I was a slightly older applicant – by which I mean, I was 45 when I applied for my Nuffield – which meant that the pressure was on for me to get a place otherwise next year I would have been too old! But age brings with it experience so I wasn’t to intimidated by the process. I don’t think that there is an ideal age to apply – it is all about you and your ideas that count rather than a list of achievements or an extensive CV. Having worked as a consultant specializing in the food safety of fresh produce I was a little concerned as to whether Nuffield would be interested in my project ideas. Although there are some who believe that the scholarship should be aimed more towards working farmers, there is plenty of support for other applicants so that collectively a broad cross section of the industry is represented.
The application is a rigorous process – but that’s only fair, after all you are asking the Trust and its sponsors to in effect invest £12 000 in you and your ideas.
Top tip 1: One step at a time
Whatever your concerns, you have got to be ‘in it to win it’ so take the application one step at a time. Don’t think too far ahead or get too intimidated by the process. Just focus on what needs to be done now – what is in your control and do the best you can. Make sure that you give yourself enough time though, the application form is lengthy and unless you are a whizz at writing you will need to work and rework your responses not only to make sure that they flow but also to meet the word count!
Top tip 2: Who they are looking for
I remember getting a bit frustrated when I wrote my application as I couldn’t find out what criteria I was going to be assessed against. I knew that Nuffield were ‘looking for a special sort of person’ – but that could mean anything! The NFST vision and values provide an overview but in summary the Trust is looking for the future leaders of our industry – those who demonstrate integrity and honesty as well as leadership potential and people who want to build knowledge and share ideas to really make change happen.

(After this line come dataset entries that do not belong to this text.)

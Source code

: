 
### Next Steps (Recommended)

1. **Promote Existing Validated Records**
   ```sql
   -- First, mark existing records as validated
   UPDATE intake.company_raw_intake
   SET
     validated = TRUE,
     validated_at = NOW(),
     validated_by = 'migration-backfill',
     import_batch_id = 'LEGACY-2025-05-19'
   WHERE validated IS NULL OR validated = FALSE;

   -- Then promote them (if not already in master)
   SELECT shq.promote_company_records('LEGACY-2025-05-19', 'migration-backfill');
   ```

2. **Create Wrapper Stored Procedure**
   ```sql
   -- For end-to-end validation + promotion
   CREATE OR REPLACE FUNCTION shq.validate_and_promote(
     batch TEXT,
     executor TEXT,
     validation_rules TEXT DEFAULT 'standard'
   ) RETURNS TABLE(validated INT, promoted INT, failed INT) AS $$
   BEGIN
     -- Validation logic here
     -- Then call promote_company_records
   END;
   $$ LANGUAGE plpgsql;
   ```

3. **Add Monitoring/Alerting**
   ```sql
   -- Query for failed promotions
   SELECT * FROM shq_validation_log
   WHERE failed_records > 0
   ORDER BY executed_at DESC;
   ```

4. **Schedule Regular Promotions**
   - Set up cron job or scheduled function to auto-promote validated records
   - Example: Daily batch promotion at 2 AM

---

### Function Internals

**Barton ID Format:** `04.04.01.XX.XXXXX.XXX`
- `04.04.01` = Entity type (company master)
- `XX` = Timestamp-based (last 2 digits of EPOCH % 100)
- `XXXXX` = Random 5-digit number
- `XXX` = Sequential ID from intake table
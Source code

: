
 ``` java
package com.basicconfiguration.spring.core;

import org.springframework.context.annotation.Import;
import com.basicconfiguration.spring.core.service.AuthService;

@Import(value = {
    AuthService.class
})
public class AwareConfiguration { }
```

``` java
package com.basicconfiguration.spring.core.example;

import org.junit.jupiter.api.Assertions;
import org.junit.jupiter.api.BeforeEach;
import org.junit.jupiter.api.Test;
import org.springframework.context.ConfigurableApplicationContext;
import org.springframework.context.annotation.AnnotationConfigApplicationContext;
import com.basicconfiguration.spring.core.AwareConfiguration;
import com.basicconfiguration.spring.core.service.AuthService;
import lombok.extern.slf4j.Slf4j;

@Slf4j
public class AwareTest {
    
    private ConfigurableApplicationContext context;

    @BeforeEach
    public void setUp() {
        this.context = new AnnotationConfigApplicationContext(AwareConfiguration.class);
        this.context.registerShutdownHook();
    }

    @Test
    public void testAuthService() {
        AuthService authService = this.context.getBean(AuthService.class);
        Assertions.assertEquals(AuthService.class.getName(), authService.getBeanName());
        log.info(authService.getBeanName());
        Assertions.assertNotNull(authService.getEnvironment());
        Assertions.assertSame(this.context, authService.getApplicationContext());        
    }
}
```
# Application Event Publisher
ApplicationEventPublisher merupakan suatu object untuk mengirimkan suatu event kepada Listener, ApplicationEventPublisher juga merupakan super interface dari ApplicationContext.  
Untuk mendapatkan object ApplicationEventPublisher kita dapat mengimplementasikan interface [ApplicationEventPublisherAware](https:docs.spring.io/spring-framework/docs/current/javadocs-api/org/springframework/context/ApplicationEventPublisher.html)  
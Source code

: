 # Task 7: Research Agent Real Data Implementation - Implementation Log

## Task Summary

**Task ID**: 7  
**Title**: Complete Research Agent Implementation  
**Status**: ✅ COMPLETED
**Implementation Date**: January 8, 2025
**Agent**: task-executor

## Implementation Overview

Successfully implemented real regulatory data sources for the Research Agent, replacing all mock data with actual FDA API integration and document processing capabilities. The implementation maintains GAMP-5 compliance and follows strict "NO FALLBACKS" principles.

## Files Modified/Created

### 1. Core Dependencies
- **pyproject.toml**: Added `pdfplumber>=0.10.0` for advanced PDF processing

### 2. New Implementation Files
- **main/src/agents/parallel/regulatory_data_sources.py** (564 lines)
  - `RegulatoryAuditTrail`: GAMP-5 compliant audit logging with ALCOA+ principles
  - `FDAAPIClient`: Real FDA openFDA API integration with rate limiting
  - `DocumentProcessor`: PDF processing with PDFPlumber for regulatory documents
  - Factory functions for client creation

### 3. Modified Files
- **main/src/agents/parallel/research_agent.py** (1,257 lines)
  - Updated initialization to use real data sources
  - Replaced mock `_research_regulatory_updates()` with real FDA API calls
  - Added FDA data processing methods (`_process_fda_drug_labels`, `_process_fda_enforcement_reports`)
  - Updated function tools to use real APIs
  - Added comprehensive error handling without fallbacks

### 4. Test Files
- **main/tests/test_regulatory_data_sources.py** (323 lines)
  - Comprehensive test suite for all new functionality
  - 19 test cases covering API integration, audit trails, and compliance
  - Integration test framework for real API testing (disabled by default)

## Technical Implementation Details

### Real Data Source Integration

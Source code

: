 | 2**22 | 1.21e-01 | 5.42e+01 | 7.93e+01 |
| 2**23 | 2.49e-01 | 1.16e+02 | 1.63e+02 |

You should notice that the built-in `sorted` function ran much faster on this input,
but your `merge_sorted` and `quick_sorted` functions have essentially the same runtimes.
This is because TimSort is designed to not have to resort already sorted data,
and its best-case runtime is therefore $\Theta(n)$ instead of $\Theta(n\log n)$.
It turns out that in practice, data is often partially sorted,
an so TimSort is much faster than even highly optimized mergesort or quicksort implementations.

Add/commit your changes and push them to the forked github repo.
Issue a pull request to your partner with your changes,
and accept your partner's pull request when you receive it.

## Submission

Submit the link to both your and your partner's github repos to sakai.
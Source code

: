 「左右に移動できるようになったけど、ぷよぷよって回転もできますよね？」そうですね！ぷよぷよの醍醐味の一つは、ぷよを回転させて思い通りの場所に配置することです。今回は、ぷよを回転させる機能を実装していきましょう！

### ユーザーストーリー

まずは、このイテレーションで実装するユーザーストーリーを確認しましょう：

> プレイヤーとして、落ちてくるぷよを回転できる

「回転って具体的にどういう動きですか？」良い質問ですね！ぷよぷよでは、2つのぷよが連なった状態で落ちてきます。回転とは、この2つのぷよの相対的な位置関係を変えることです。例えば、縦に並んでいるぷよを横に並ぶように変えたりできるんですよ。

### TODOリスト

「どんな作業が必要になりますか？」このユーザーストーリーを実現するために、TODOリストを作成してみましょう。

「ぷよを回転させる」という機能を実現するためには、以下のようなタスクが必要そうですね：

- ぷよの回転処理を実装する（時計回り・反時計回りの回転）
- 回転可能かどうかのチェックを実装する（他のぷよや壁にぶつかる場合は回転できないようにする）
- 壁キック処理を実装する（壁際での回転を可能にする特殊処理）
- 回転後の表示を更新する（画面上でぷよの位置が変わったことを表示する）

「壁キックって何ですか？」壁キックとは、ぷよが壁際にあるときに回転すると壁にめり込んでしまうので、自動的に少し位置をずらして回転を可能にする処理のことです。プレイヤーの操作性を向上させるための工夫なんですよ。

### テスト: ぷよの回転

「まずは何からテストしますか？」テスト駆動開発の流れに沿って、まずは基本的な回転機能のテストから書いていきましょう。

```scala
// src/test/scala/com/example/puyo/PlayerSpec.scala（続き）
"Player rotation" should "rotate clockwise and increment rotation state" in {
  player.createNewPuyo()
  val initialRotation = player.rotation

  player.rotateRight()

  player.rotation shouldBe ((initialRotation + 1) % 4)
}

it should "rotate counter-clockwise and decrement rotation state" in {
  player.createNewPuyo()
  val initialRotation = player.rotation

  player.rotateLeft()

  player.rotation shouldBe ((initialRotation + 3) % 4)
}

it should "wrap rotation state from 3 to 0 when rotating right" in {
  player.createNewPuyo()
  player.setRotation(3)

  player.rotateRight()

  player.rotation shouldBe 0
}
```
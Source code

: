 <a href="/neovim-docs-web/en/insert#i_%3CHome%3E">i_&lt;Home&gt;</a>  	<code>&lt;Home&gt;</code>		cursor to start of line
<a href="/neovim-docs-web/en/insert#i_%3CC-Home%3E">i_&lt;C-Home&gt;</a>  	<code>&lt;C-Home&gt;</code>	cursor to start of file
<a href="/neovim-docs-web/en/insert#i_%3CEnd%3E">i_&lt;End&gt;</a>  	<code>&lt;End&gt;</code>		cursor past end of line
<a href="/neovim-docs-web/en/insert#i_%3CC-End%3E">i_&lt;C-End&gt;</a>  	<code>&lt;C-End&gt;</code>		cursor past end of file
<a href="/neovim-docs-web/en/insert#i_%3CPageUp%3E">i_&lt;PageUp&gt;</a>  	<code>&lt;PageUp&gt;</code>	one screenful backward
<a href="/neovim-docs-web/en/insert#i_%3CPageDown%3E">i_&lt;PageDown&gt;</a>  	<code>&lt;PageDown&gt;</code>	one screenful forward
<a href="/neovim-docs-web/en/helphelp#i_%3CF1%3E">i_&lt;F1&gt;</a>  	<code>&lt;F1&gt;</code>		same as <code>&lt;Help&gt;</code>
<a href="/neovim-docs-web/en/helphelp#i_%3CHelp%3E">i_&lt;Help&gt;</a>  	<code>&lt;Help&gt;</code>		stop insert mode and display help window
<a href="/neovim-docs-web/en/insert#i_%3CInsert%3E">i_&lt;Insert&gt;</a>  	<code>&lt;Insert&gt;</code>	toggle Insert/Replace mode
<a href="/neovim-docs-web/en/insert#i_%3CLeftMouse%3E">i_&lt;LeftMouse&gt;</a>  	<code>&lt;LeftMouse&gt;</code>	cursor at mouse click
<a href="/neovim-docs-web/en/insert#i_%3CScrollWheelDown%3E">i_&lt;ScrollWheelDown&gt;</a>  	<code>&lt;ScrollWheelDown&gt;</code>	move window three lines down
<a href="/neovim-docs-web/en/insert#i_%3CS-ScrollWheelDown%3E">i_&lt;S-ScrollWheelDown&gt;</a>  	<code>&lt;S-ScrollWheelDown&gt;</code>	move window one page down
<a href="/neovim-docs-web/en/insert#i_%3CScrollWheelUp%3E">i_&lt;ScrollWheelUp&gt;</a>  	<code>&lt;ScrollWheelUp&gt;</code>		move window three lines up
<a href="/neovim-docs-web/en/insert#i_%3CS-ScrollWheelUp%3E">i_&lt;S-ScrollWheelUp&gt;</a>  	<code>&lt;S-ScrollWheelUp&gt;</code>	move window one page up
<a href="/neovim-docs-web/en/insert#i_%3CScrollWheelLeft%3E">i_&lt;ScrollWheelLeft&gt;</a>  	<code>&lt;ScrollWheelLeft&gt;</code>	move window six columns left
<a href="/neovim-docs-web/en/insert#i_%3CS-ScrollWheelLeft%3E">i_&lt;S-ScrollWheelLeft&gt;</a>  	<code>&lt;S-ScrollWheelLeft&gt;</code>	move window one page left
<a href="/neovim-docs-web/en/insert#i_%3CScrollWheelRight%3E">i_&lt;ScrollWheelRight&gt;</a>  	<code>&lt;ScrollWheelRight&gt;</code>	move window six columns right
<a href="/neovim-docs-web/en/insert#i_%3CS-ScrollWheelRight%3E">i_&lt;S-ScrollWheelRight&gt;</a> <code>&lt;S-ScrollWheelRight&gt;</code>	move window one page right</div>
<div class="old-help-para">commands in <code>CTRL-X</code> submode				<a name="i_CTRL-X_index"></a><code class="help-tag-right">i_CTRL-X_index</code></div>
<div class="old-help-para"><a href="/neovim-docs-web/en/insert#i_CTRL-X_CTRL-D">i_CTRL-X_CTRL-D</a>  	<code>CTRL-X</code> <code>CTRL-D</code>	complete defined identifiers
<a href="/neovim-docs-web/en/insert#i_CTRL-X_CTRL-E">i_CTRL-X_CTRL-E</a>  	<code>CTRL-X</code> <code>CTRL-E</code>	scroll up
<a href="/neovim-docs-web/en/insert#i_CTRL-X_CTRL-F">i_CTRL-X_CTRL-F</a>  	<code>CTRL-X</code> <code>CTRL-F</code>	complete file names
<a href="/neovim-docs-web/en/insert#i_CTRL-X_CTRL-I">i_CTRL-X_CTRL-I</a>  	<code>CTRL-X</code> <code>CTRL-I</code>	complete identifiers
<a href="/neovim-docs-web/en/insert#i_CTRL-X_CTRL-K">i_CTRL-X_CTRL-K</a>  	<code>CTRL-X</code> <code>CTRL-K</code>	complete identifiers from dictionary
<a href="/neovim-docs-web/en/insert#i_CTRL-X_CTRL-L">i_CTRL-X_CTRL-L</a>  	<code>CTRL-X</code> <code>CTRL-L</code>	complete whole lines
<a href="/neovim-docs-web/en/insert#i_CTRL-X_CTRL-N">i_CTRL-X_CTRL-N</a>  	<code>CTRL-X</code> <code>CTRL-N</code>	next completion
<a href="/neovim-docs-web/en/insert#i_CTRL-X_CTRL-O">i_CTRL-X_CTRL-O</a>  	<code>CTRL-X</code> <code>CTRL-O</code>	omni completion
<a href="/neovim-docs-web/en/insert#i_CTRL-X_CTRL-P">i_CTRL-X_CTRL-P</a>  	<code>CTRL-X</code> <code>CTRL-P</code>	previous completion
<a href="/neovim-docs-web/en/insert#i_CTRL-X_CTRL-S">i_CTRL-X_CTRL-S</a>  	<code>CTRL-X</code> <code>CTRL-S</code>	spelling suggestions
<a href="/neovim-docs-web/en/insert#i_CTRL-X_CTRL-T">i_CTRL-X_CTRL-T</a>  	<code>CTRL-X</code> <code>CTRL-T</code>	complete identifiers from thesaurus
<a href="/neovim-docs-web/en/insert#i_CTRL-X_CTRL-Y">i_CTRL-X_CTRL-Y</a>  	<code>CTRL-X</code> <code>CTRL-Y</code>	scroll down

Top tip 3: Define your project
Spend most of your time working on your project proposal! You will need to be really sure in your own mind what your subject is and why you want to research it as well as be able to communicate this effectively. Be clear what problem it is that you want to solve and where you think you might find the answers. It doesn’t need to be fully planned at this stage but the idea does need to be robust and stand up to scrutiny.
Top tip 4: GFP
In your application you will be asked if you want to apply for the Global Focus Programme. If you think you can afford the time you should do it! This is the sort of experience that money cant buy – the chance to travel with around 10 other scholars to around 6 countries in 6 weeks gives an incredible international perspective on agriculture as well as its links to finance, politics and economics. Make sure you put your name down – if circumstances change you can always withdraw your application.
Top tip 5: Proof reading
Ask a previous scholar to proof-read your application to make sure you have got the balance right. Although your friends and family may be great at this sort of thing, nothing beats getting feedback from someone who has ‘been there and done that’. I got two previous scholars to read mine and found their input invaluable.
Top tip 6: Mock interview
If you get selected for interview and are offered the chance to attend the mock interview – take it! It is invaluable – not only in meeting some of the other applicants, but also in discussing the scholarship with previous successful candidates. It gave me a clear idea of what to prepare for in terms of the interview so that the process was less intimidating on the day. (Note – it might be worth changing your preferred radio station to Radio 4 for a little while!)
Top tip 7: The interview
The interview is a panel interview with the Selection Committee. You will sit opposite about 5 members of the Committee who will each ask you questions. The length of the interview is short though – only about 20 minutes, so keep your answers as concise as possible (difficult for me as I have a tendency to waffle!). My interview was more or less entirely about my project (see Top Tip 3) which was scrutinized from just about every angle!
Hopefully these tips will help guide you through the process but if you are stuck at all and need some help or pointers in the right direction feel free to drop me a line and I will do what I can to help advise you. Good luck!